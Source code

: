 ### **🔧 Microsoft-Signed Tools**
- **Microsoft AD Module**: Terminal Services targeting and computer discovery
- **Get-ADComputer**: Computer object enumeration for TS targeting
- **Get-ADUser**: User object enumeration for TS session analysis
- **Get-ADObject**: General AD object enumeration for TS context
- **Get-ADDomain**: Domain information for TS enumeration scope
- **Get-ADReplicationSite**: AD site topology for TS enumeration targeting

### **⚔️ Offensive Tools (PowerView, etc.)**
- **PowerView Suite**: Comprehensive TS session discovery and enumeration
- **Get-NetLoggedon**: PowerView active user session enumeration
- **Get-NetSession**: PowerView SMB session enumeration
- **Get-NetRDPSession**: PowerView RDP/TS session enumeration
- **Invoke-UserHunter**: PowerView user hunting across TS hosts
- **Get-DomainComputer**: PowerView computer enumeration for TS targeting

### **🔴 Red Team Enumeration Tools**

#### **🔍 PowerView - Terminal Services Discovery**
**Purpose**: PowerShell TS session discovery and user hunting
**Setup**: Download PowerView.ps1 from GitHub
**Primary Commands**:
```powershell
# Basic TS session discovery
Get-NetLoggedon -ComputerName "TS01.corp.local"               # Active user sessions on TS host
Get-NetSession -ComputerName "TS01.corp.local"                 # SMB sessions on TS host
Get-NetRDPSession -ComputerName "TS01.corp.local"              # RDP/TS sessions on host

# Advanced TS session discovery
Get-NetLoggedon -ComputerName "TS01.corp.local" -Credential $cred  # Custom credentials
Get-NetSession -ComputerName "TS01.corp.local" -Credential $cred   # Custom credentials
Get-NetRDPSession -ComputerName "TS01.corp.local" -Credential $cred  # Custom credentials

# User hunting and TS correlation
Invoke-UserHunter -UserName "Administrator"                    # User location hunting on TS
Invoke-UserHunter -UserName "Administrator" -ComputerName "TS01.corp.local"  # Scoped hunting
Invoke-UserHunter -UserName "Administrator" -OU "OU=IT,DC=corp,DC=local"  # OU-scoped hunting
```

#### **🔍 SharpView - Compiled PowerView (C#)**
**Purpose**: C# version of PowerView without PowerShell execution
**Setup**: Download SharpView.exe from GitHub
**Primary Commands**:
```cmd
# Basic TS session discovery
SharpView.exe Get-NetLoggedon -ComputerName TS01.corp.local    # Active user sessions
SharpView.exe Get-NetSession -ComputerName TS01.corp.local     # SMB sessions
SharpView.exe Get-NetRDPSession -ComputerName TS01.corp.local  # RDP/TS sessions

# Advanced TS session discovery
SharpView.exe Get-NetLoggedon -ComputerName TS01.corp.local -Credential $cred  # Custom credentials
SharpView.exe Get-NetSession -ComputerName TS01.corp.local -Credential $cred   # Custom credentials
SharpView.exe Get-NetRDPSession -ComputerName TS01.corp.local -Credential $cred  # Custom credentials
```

───

Write the whole listing out again exactly.

Response:
Source code

: ### **🔧 Microsoft-Signed Tools**
- **Microsoft AD Module**: Terminal Services targeting and computer discovery
- **Get-ADComputer**: Computer object enumeration for TS targeting
- **Get-ADUser**: User object enumeration for TS session analysis
- **Get-ADObject**: General AD object enumeration for TS context
- **Get-ADDomain**: Domain information for TS enumeration scope
- **Get-ADReplicationSite**: AD site topology for TS enumeration targeting

### **⚔️ Offensive Tools (PowerView, etc.)**
- **PowerView Suite**: Comprehensive TS session discovery and enumeration
- **Get-NetLoggedon**: PowerView active user session enumeration
- **Get-NetSession**: PowerView SMB session enumeration
- **Get-NetRDPSession**: PowerView RDP/TS session enumeration
- **Invoke-UserHunter**: PowerView user hunting across TS hosts
- **Get-DomainComputer**: PowerView computer enumeration for TS targeting

### **🔴 Red Team Enumeration Tools**

#### **🔍 PowerView - Terminal Services Discovery**
**Purpose**: PowerShell TS session discovery and user hunting
**Setup**: Download PowerView.ps1 from GitHub
**Primary Commands**:
```powershell
# Basic TS session discovery
Get-NetLoggedon -ComputerName "TS01.corp.local"               # Active user sessions on TS host
Get-NetSession -ComputerName "TS01.corp.local"                 # SMB sessions on TS host
Get-NetRDPSession -ComputerName "TS01.corp.local"              # RDP/TS sessions on host

# Advanced TS session discovery
Get-NetLoggedon -ComputerName "TS01.corp.local" -Credential $cred  # Custom credentials
Get-NetSession -ComputerName "TS01.corp.local" -Credential $cred   # Custom credentials
Get-NetRDPSession -ComputerName "TS01.corp.local" -Credential $cred  # Custom credentials

# User hunting and TS correlation
Invoke-UserHunter -UserName "Administrator"                    # User location hunting on TS
Invoke-UserHunter -UserName "Administrator" -ComputerName "TS01.corp.local"  # Scoped hunting
Invoke-UserHunter -UserName "Administrator" -OU "OU=IT,DC=corp,DC=local"  # OU-scoped hunting
```

#### **🔍 SharpView - Compiled PowerView (C#)**
**Purpose**: C# version of PowerView without PowerShell execution
**Setup**: Download SharpView.exe from GitHub
**Primary Commands**:
```cmd
# Basic TS session discovery
SharpView.exe Get-NetLoggedon -ComputerName TS01.corp.local    # Active user sessions
SharpView.exe Get-NetSession -ComputerName TS01.corp.local     # SMB sessions
SharpView.exe Get-NetRDPSession -ComputerName TS01.corp.local  # RDP/TS sessions

# Advanced TS session discovery
SharpView.exe Get-NetLoggedon -ComputerName TS01.corp.local -Credential $cred  # Custom credentials
SharpView.exe Get-NetSession -ComputerName TS01.corp.local -Credential $cred   # Custom credentials
SharpView.exe Get-NetRDPSession -ComputerName TS01.corp.local -Credential $cred  # Custom credentials
```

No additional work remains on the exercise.